Provided records: Begin

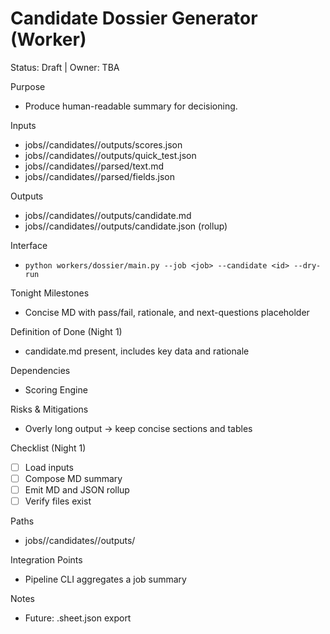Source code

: # Candidate Dossier Generator (Worker)
Status: Draft | Owner: TBA

Purpose
- Produce human-readable summary for decisioning.

Inputs
- jobs/<job>/candidates/<id>/outputs/scores.json
- jobs/<job>/candidates/<id>/outputs/quick_test.json
- jobs/<job>/candidates/<id>/parsed/text.md
- jobs/<job>/candidates/<id>/parsed/fields.json

Outputs
- jobs/<job>/candidates/<id>/outputs/candidate.md
- jobs/<job>/candidates/<id>/outputs/candidate.json (rollup)

Interface
- `python workers/dossier/main.py --job <job> --candidate <id> --dry-run`

Tonight Milestones
- Concise MD with pass/fail, rationale, and next-questions placeholder

Definition of Done (Night 1)
- candidate.md present, includes key data and rationale

Dependencies
- Scoring Engine

Risks & Mitigations
- Overly long output → keep concise sections and tables

Checklist (Night 1)
- [ ] Load inputs
- [ ] Compose MD summary
- [ ] Emit MD and JSON rollup
- [ ] Verify files exist

Paths
- jobs/<job>/candidates/<id>/outputs/

Integration Points
- Pipeline CLI aggregates a job summary

Notes
- Future: .sheet.json export
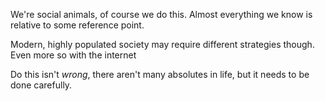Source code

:We're social animals, of course we do this. Almost everything we know is relative to some reference point.

Modern, highly populated society may require different strategies though. Even more so with the internet

Do this isn't *wrong*, there aren't many absolutes in life, but it needs to be done carefully.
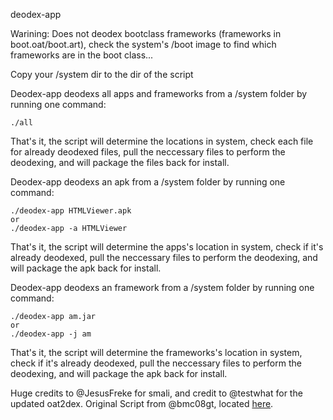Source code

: deodex-app

Warining: Does not deodex bootclass frameworks (frameworks in boot.oat/boot.art), check the system's /boot image to find which frameworks are in the boot class...


Copy your /system dir to the dir of the script

Deodex-app deodexs all apps and frameworks from a /system folder by running one command:

    ./all
That's it, the script will determine the locations in system, check each file for already deodexed files, pull the neccessary files to perform the deodexing, and will package the files back for install.

Deodex-app deodexs an apk from a /system folder by running one command:

    ./deodex-app HTMLViewer.apk 
    or
    ./deodex-app -a HTMLViewer
That's it, the script will determine the apps's location in system, check if it's already deodexed, pull the neccessary
files to perform the deodexing, and will package the apk back for install.

Deodex-app deodexs an framework from a /system folder by running one command:

    ./deodex-app am.jar 
    or
    ./deodex-app -j am
That's it, the script will determine the frameworks's location in system, check if it's already deodexed, pull the neccessary files to perform the deodexing, and will package the apk back for install.

Huge credits to @JesusFreke for smali, and credit to @testwhat for the updated oat2dex.
Original Script from @bmc08gt, located [here](https://github.com/bmc08gt/scripts/tree/master/deodex-lollipop).
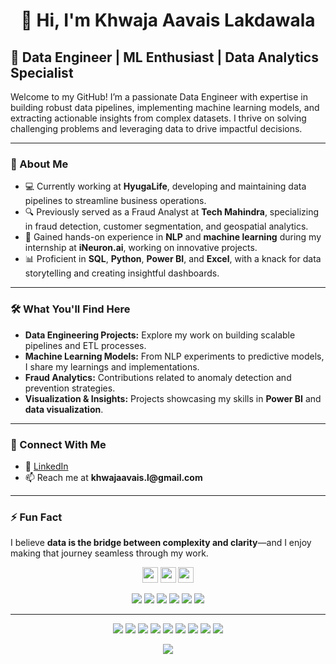 <!-- <p align="center">
  <img width="800" height="400" src="https://github.com/khwajaavais/khwajaavais/blob/86e33acfc0896c1148f0c89c3b100e90a1a066bc/social/KHWAJA%20AVAIS%20LAKDAWALA.gif"> 
  <!--  <img width="800" height="400" src="C:\Users\khwaj\Downloads\KHWAJA AVAIS LAKDAWALA.gif"> -->

<h1 align='center'>👋 Hi, I'm Khwaja Aavais Lakdawala</h1>

<h2>🚀 Data Engineer | ML Enthusiast | Data Analytics Specialist</h2>

<p>Welcome to my GitHub! I’m a passionate Data Engineer with expertise in building robust data pipelines, implementing machine learning models, and extracting actionable insights from complex datasets. I thrive on solving challenging problems and leveraging data to drive impactful decisions.</p>

<hr>

<h3>🌟 About Me</h3>
<ul>
  <li>💻 Currently working at <strong>HyugaLife</strong>, developing and maintaining data pipelines to streamline business operations.</li>
  <li>🔍 Previously served as a Fraud Analyst at <strong>Tech Mahindra</strong>, specializing in fraud detection, customer segmentation, and geospatial analytics.</li>
  <li>🤖 Gained hands-on experience in <strong>NLP</strong> and <strong>machine learning</strong> during my internship at <strong>iNeuron.ai</strong>, working on innovative projects.</li>
  <li>📊 Proficient in <strong>SQL</strong>, <strong>Python</strong>, <strong>Power BI</strong>, and <strong>Excel</strong>, with a knack for data storytelling and creating insightful dashboards.</li>
</ul>

<hr>

<h3>🛠️ What You'll Find Here</h3>
<ul>
  <li><strong>Data Engineering Projects:</strong> Explore my work on building scalable pipelines and ETL processes.</li>
  <li><strong>Machine Learning Models:</strong> From NLP experiments to predictive models, I share my learnings and implementations.</li>
  <li><strong>Fraud Analytics:</strong> Contributions related to anomaly detection and prevention strategies.</li>
  <li><strong>Visualization & Insights:</strong> Projects showcasing my skills in <strong>Power BI</strong> and <strong>data visualization</strong>.</li>
</ul>

<hr>

<h3>🔗 Connect With Me</h3>
<ul>
  <li>💼 <a href="https://www.linkedin.com/in/khwajaavais-lakdawala/" target="_blank">LinkedIn</a></li>
  <li>📫 Reach me at <strong>khwajaavais.l@gmail.com</strong></li>
</ul>

<hr>

<h3>⚡ Fun Fact</h3>
<p>I believe <strong>data is the bridge between complexity and clarity</strong>—and I enjoy making that journey seamless through my work.</p>

<p align="center"><a href="https://twitter.com/https://twitter.com/KhwajaavaisL"><img src="https://img.shields.io/badge/twitter-%231DA1F2.svg?&style=for-the-badge&logo=twitter&logoColor=white" height=25></a> <a href="https://www.linkedin.com/in/khwajaavais-lakdawala/"><img src="https://img.shields.io/badge/linkedin-%230077B5.svg?&style=for-the-badge&logo=linkedin&logoColor=white" height=25></a> <a href="https://www.instagram.com/_khwajaavais_/"><img src="https://img.shields.io/badge/instagram-%23E4405F.svg?&style=for-the-badge&logo=instagram&logoColor=white" height=25></a> 
</p>


<p align="center">
 <img src="https://img.shields.io/badge/Data Analytics-maroon"> <img src="https://img.shields.io/badge/Machine Learning-green"> <img src="https://img.shields.io/badge/Deep Learning-red"> <img src="https://img.shields.io/badge/Computer Vision-magenta"> <img src="https://img.shields.io/badge/Natural Language Processing-yellow"> <img src="https://img.shields.io/badge/Robotic Process Automation-grey">
</p>

<hr>
<p align="center">
<img src="https://img.shields.io/badge/TensorFlow%20-%23FF6F00.svg?&style=for-the-badge&logo=TensorFlow&logoColor=white" /> <img src="https://img.shields.io/badge/Keras%20-%23D00000.svg?&style=for-the-badge&logo=Keras&logoColor=white"/> <img src="https://img.shields.io/badge/javascript%20-%23323330.svg?&style=for-the-badge&logo=javascript&logoColor=%23F7DF1E"/> <img src="https://img.shields.io/badge/html5%20-%23E34F26.svg?&style=for-the-badge&logo=html5&logoColor=white"/> <img src="https://img.shields.io/badge/css3%20-%231572B6.svg?&style=for-the-badge&logo=css3&logoColor=white"/> <img src="https://img.shields.io/badge/python%20-%2314354C.svg?&style=for-the-badge&logo=python&logoColor=white"/> <img src="https://img.shields.io/badge/c++%20-%2300599C.svg?&style=for-the-badge&logo=c%2B%2B&ogoColor=white"/> <img src="https://img.shields.io/badge/git%20-%23F05033.svg?&style=for-the-badge&logo=git&logoColor=white"/> <img src="https://img.shields.io/badge/github%20-%23121011.svg?&style=for-the-badge&logo=github&logoColor=white"/>
</p>

<p align=center>  
  <img align=center src="https://github-readme-stats.vercel.app/api?username=khwajaavais&show_icons=true&theme=radical">
</p>
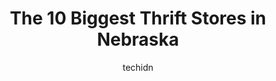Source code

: ---
layout: ampstory
image: https://i0.wp.com/paketmu.com/wp-content/uploads/2023/06/tip-top-thrift-shop-inc-0-in-nebraska-1686370983.jpeg?resize=640,853
author: techidn
featured: false
description: Explore the diverse Thrift Store scene in Nebraska, home to an incredible selection of 10 establishments catering to every taste. Whether youre in search of iconic favorites or undiscovered
title: The 10 Biggest Thrift Stores in Nebraska
cover:
   title: The 10 Biggest Thrift Stores in Nebraska
   subtitle: RICKPATE
   background: https://paketmu.com/wp-content/uploads/2023/06/tip-top-thrift-shop-inc-0-in-nebraska-1686370983.jpeg

pages: 
 - layout: thirds
   top: <h1>#1 Goodwill Thrift Store & Donation Center</h1>
   bottom: "<p>Selection / Departments ⭐️⭐️⭐️⭐️⭐️Clothing👚👕👗👖👙👔 housewares🍽🏺🕯 shoes 👞👡👢👟🥿👠  kids🔫🧸🐩🪀toys, an</p>"
   background: https://paketmu.com/wp-content/uploads/2023/06/tip-top-thrift-shop-inc-1-in-nebraska-1686370985.jpeg
   backgroundblur: true
 - layout: thirds
   top: <h1>#2 Thrift World</h1>
   bottom: "<p>I like Thrift World, but this location is very unorganized.  I have found its better to go alone and with an hour or two to spare because you really have to look around. </p>"
   background: https://paketmu.com/wp-content/uploads/2023/06/tip-top-thrift-shop-inc-2-in-nebraska-1686370986.jpeg
   cta:
      link: https://paketmu.com/the-10-biggest-thrift-stores-in-nebraska/
      text: The 10 Biggest Thrift Stores in Nebraska
 - layout: thirds
   top: <h1>#3 Goodwill Thrift Store & Donation Center</h1>
   bottom: "<p>Goodwill your prices are horrendous. Arent you supposed to help the community. Your prices are the price of new. I look at the prices and go Jesus this was a waisted of </p>"
   background: https://paketmu.com/wp-content/uploads/2023/06/tip-top-thrift-shop-inc-3-in-nebraska-1686370986.jpeg
   cta:
      link: https://paketmu.com/the-10-biggest-thrift-stores-in-nebraska/
      text: The 10 Biggest Thrift Stores in Nebraska
 - layout: thirds
   top: <h1>#4 Thrift World</h1>
   bottom: "<p>2670 N 90th St, Omaha, NE 68134, United States</p>"
   background: https://images.unsplash.com/photo-1549241520-425e3dfc01cb?ixlib=rb-4.0.3&ixid=MnwxMjA3fDB8MHxwaG90by1wYWdlfHx8fGVufDB8fHx8&auto=format&fit=crop&w=640&h=853&q=80
   cta:
      link: https://paketmu.com/the-10-biggest-thrift-stores-in-nebraska/
      text: The 10 Biggest Thrift Stores in Nebraska
 - layout: thirds
   top: <h1>#5 Thrift America Omaha</h1>
   bottom: "<p>1901 N 73rd St, Omaha, NE 68114, United States</p>"
   background: https://images.unsplash.com/photo-1609083590460-7b8cc0ca65f8?ixlib=rb-4.0.3&ixid=MnwxMjA3fDB8MHxwaG90by1wYWdlfHx8fGVufDB8fHx8&auto=format&fit=crop&w=640&h=853&q=80
   cta:
      link: https://paketmu.com/the-10-biggest-thrift-stores-in-nebraska/
      text: The 10 Biggest Thrift Stores in Nebraska
 - layout: thirds
   top: <h1>#6 Goodwill Retail Store & Donation Center</h1>
   bottom: "<p>201 N 78th St, Omaha, NE 68114, United States</p>"
   background: https://images.unsplash.com/photo-1484589065579-248aad0d8b13?ixlib=rb-4.0.3&ixid=MnwxMjA3fDB8MHxwaG90by1wYWdlfHx8fGVufDB8fHx8&auto=format&fit=crop&w=640&h=853&q=80
   cta:
      link: https://paketmu.com/the-10-biggest-thrift-stores-in-nebraska/
      text: The 10 Biggest Thrift Stores in Nebraska
 - layout: thirds
   top: <h1>#7 Blessings & More Thrift Store</h1>
   bottom: "<p>4040 Adams St, Lincoln, NE 68504, United States</p>"
   background: https://images.unsplash.com/photo-1557672172-298e090bd0f1?ixlib=rb-4.0.3&ixid=MnwxMjA3fDB8MHxwaG90by1wYWdlfHx8fGVufDB8fHx8&auto=format&fit=crop&w=640&h=853&q=80
   cta:
      link: https://paketmu.com/the-10-biggest-thrift-stores-in-nebraska/
      text: The 10 Biggest Thrift Stores in Nebraska
 - layout: thirds
   middle: Continue reading...
   background: https://images.unsplash.com/photo-1599422314077-f4dfdaa4cd09?ixlib=rb-4.0.3&ixid=MnwxMjA3fDB8MHxwaG90by1wYWdlfHx8fGVufDB8fHx8&auto=format&fit=crop&w=640&h=853&q=80
   cta:
      link: https://paketmu.com/the-10-biggest-thrift-stores-in-nebraska/
      text: The 10 Biggest Thrift Stores in Nebraska
      
---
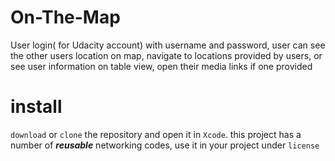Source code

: # On-The-Map
User login( for Udacity account) with username and password, user can see the other users location on map, navigate to locations provided by users, or see user information on table view, open their media links if one provided
# install
`download` or `clone` the repository and open it in `Xcode`.
this project has a number of _**reusable**_ networking codes, use it in your project under `license`
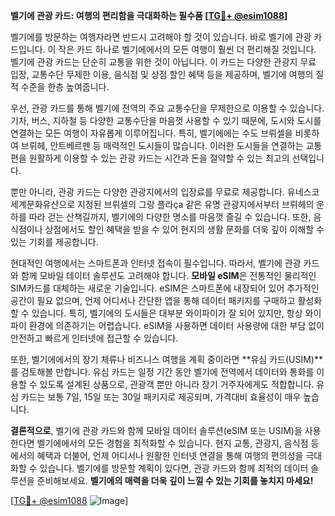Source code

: **벨기에 관광 카드: 여행의 편리함을 극대화하는 필수품 [[TG💪+ @esim1088](https://t.me/s/esim1088)]**

벨기에를 방문하는 여행자라면 반드시 고려해야 할 것이 있습니다. 바로 벨기에 관광 카드입니다. 이 작은 카드 하나로 벨기에에서의 모든 여행이 훨씬 더 편리해질 것입니다. 벨기에 관광 카드는 단순히 교통을 위한 것이 아닙니다. 이 카드는 다양한 관광지 무료 입장, 교통수단 무제한 이용, 음식점 및 상점 할인 혜택 등을 제공하며, 벨기에 여행의 질적 수준을 한층 높여줍니다.

우선, 관광 카드를 통해 벨기에 전역의 주요 교통수단을 무제한으로 이용할 수 있습니다. 기차, 버스, 지하철 등 다양한 교통수단을 마음껏 사용할 수 있기 때문에, 도시와 도시를 연결하는 모든 여행이 자유롭게 이루어집니다. 특히, 벨기에에는 수도 브뤼셀을 비롯하여 브뤼헤, 안트베르펜 등 매력적인 도시들이 많습니다. 이러한 도시들을 연결하는 교통편을 원활하게 이용할 수 있는 관광 카드는 시간과 돈을 절약할 수 있는 최고의 선택입니다.

뿐만 아니라, 관광 카드는 다양한 관광지에서의 입장료를 무료로 제공합니다. 유네스코 세계문화유산으로 지정된 브뤼셀의 그랑 플라ça 같은 유명 관광지에서부터 브뤼헤의 운하를 따라 걷는 산책길까지, 벨기에의 다양한 명소를 마음껏 즐길 수 있습니다. 또한, 음식점이나 상점에서도 할인 혜택을 받을 수 있어 현지의 생활 문화를 더욱 깊이 이해할 수 있는 기회를 제공합니다.

현대적인 여행에서는 스마트폰과 인터넷 접속이 필수입니다. 따라서, 벨기에 관광 카드와 함께 모바일 데이터 솔루션도 고려해야 합니다. **모바일 eSIM**은 전통적인 물리적인 SIM카드를 대체하는 새로운 기술입니다. eSIM은 스마트폰에 내장되어 있어 추가적인 공간이 필요 없으며, 언제 어디서나 간단한 앱을 통해 데이터 패키지를 구매하고 활성화할 수 있습니다. 특히, 벨기에의 도시들은 대부분 와이파이가 잘 되어 있지만, 항상 와이파이 환경에 의존하기는 어렵습니다. eSIM을 사용하면 데이터 사용량에 대한 부담 없이 안전하고 빠르게 인터넷에 접근할 수 있습니다.

또한, 벨기에에서의 장기 체류나 비즈니스 여행을 계획 중이라면 **유심 카드(USIM)**를 검토해볼 만합니다. 유심 카드는 일정 기간 동안 벨기에 전역에서 데이터와 통화를 이용할 수 있도록 설계된 상품으로, 관광객 뿐만 아니라 장기 거주자에게도 적합합니다. 유심 카드는 보통 7일, 15일 또는 30일 패키지로 제공되며, 가격대비 효율성이 매우 높습니다.

**결론적으로**, 벨기에 관광 카드와 함께 모바일 데이터 솔루션(eSIM 또는 USIM)을 사용한다면 벨기에에서의 모든 경험을 최적화할 수 있습니다. 현지 교통, 관광지, 음식점 등에서의 혜택과 더불어, 언제 어디서나 원활한 인터넷 연결을 통해 여행의 편의성을 극대화할 수 있습니다. 벨기에를 방문할 계획이 있다면, 관광 카드와 함께 최적의 데이터 솔루션을 준비해보세요. **벨기에의 매력을 더욱 깊이 느낄 수 있는 기회를 놓치지 마세요!**

[[TG💪+ @esim1088](https://t.me/s/esim1088) ![Image](https://i.postimg.cc/Y0z9fWf4/image.png)]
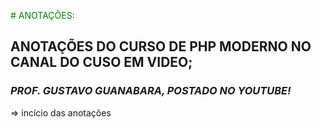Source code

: <span style="color: green"> # ANOTAÇÕES: </span>


## __ANOTAÇÕES DO CURSO DE PHP MODERNO NO CANAL DO CUSO EM VIDEO;__
### *PROF. GUSTAVO GUANABARA, POSTADO NO YOUTUBE!*


=>  incício das anotações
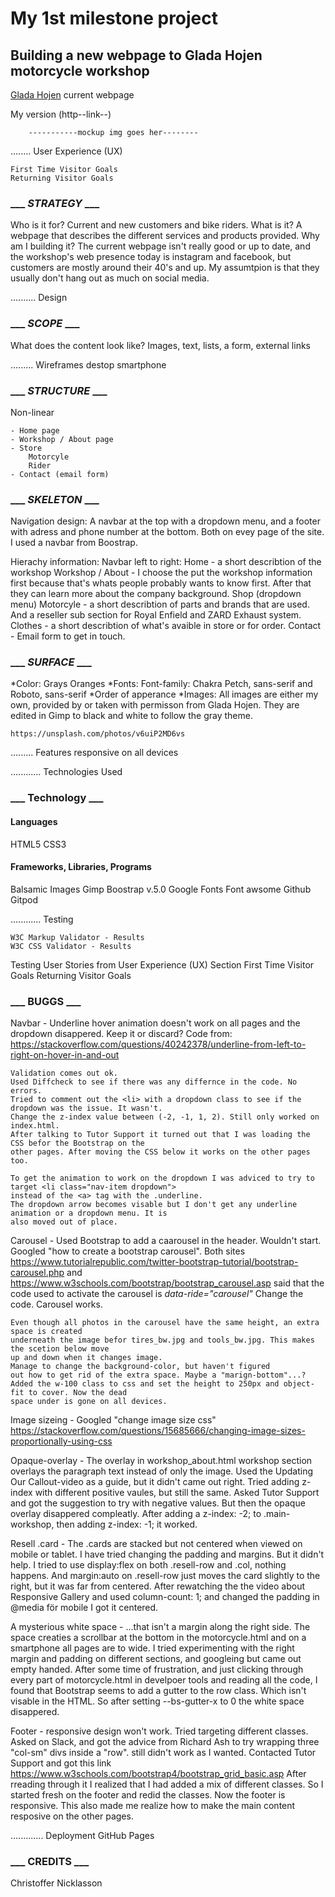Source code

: # My 1st milestone project
## Building a new webpage to Glada Hojen motorcycle workshop

[Glada Hojen](https://gladahojen.se/) current webpage

My version (http--link--)

        -----------mockup img goes her--------

........
User Experience (UX)

    First Time Visitor Goals
    Returning Visitor Goals

### ___ *STRATEGY* ___

Who is it for? 
    Current and new customers and bike riders.
What is it?
    A webpage that describes the different services and products provided.
Why am I building it?
    The current webpage isn't really good or up to date, and the workshop's web presence today is
    instagram and facebook, but customers are mostly around their 40's and up. My assumtpion
    is that they usually don't hang out as much on social media.


..........
Design
### ___ *SCOPE* ___

What does the content look like?
    Images, text, lists, a form, external links


.........
Wireframes
    destop
    smartphone
### ___ *STRUCTURE* ___

Non-linear

    - Home page
    - Workshop / About page
    - Store
        Motorcyle 
        Rider
    - Contact (email form)



### ___ *SKELETON* ___

Navigation design: 
    A navbar at the top with a dropdown menu, and a footer with adress and phone number
    at the bottom. Both on evey page of the site.
    I used a navbar from Boostrap.

Hierachy information:
    Navbar left to right:
    Home - a short describtion of the workshop
    Workshop / About - I choose the put the workshop information first because that's whats
        people probably wants to know first. After that they can learn more about the
        company background.
    Shop (dropdown menu) 
        Motorcyle - a short describtion of parts and brands that are used. And a reseller
        sub section for Royal Enfield and ZARD Exhaust system.
        Clothes - a short describtion of what's avaible in store or for order.
    Contact - Email form to get in touch.


### ___ *SURFACE* ___

*Color: 
    Grays 
    Oranges
*Fonts:
    Font-family: Chakra Petch, sans-serif and Roboto, sans-serif
*Order of apperance
*Images:
    All images are either my own, provided by or taken with permisson from Glada Hojen.
    They are edited in Gimp to black and white to follow the gray theme.
    
    https://unsplash.com/photos/v6uiP2MD6vs

.........
Features
    responsive on all devices

............
Technologies Used

### ___ Technology ___

#### Languages
HTML5
CSS3
#### Frameworks, Libraries, Programs
Balsamic Images
Gimp
Boostrap v.5.0
Google Fonts
Font awsome
Github
Gitpod



............
Testing

    W3C Markup Validator - Results
    W3C CSS Validator - Results

Testing User Stories from User Experience (UX) Section
    First Time Visitor Goals
    Returning Visitor Goals
### ___ BUGGS ___

Navbar - Underline hover animation doesn't work on all pages and the dropdown disappered. Keep it or discard?
    Code from: https://stackoverflow.com/questions/40242378/underline-from-left-to-right-on-hover-in-and-out

    Validation comes out ok.
    Used Diffcheck to see if there was any differnce in the code. No errors.
    Tried to comment out the <li> with a dropdown class to see if the dropdown was the issue. It wasn't.
    Change the z-index value between (-2, -1, 1, 2). Still only worked on index.html.
    After talking to Tutor Support it turned out that I was loading the CSS befor the Bootstrap on the
    other pages. After moving the CSS below it works on the other pages too. 

    To get the animation to work on the dropdown I was adviced to try to target <li class="nav-item dropdown"> 
    instead of the <a> tag with the .underline.
    The dropdown arrow becomes visable but I don't get any underline animation or a dropdown menu. It is
    also moved out of place.

Carousel - Used Bootstrap to add a caarousel in the header. Wouldn't start.
    Googled "how to create a bootstrap carousel". Both sites 
    https://www.tutorialrepublic.com/twitter-bootstrap-tutorial/bootstrap-carousel.php
    and
    https://www.w3schools.com/bootstrap/bootstrap_carousel.asp
    said that the code used to activate the carousel is *data-ride="carousel"*
    Change the code. Carousel works.

    Even though all photos in the carousel have the same height, an extra space is created 
    underneath the image befor tires_bw.jpg and tools_bw.jpg. This makes the scetion below move 
    up and down when it changes image. 
    Manage to change the background-color, but haven't figured
    out how to get rid of the extra space. Maybe a "marign-bottom"...?
    Added the w-100 class to css and set the height to 250px and object-fit to cover. Now the dead 
    space under is gone on all devices.

Image sizeing - Googled "change image size css"
    https://stackoverflow.com/questions/15685666/changing-image-sizes-proportionally-using-css    

Opaque-overlay - The overlay in workshop_about.html workshop section overlays the paragraph text 
    instead of only the image. Used the Updating Our Callout-video as a guide, but it didn't came
    out right.
    Tried adding z-index with different positive vaules, but still the same.
    Asked Tutor Support and got the suggestion to try with negative values.
    But then the opaque overlay disappered compleatly.
    After adding a z-index: -2; to .main-workshop, then adding z-index: -1; it worked.

Resell .card - The .cards are stacked but not centered when viewed on mobile or tablet.
    I have tried changing the padding and margins. But it didn't help.
    I tried to use display:flex on both .resell-row and .col, nothing happens.
    And margin:auto on .resell-row just moves the card slightly to the right, but it was far from centered.
    After rewatching the the video about Responsive Gallery and used column-count: 1; and changed the
    padding in @media för mobile I got it centered.

A mysterious white space  - ...that isn't a margin along the right side. The space creaties a scrollbar at the
    bottom in the motorcycle.html and on a smartphone all pages are to wide.
    I tried experimenting with the right margin and padding on different sections, and googleing but came 
    out empty handed.
    After some time of frustration, and just clicking through every part of motorcycle.html in develpoer tools and
    reading all the code, I found that Bootstrap seems to add a gutter to the row class. Which isn't visable in the
    HTML. So after setting  --bs-gutter-x to 0 the white space disappered.

Footer - responsive design won't work. Tried targeting different classes. 
    Asked on Slack, and got the advice from Richard Ash to try wrapping three "col-sm" divs inside a "row".
    still didn't work as I wanted.
    Contacted Tutor Support and got this link https://www.w3schools.com/bootstrap4/bootstrap_grid_basic.asp
    After rreading through it I realized that I had added a mix of different classes.
    So I started fresh on the footer and redid the classes. 
    Now the footer is responsive. 
    This also made me realize how to make the main content resposive on the other pages. 

.............
Deployment
    GitHub Pages


### ___ CREDITS ___

Christoffer Nicklasson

Provided records: End

■ **What you will do**: Report each line above that includes the string "help".

■ **Output of the task**:
   bottom: "<p>Goodwill your prices are horrendous. Arent you supposed to help the community. Your prices are the price of new. I look at the prices and go Jesus this was a waisted of </p>"
    I have tried changing the padding and margins. But it didn't help.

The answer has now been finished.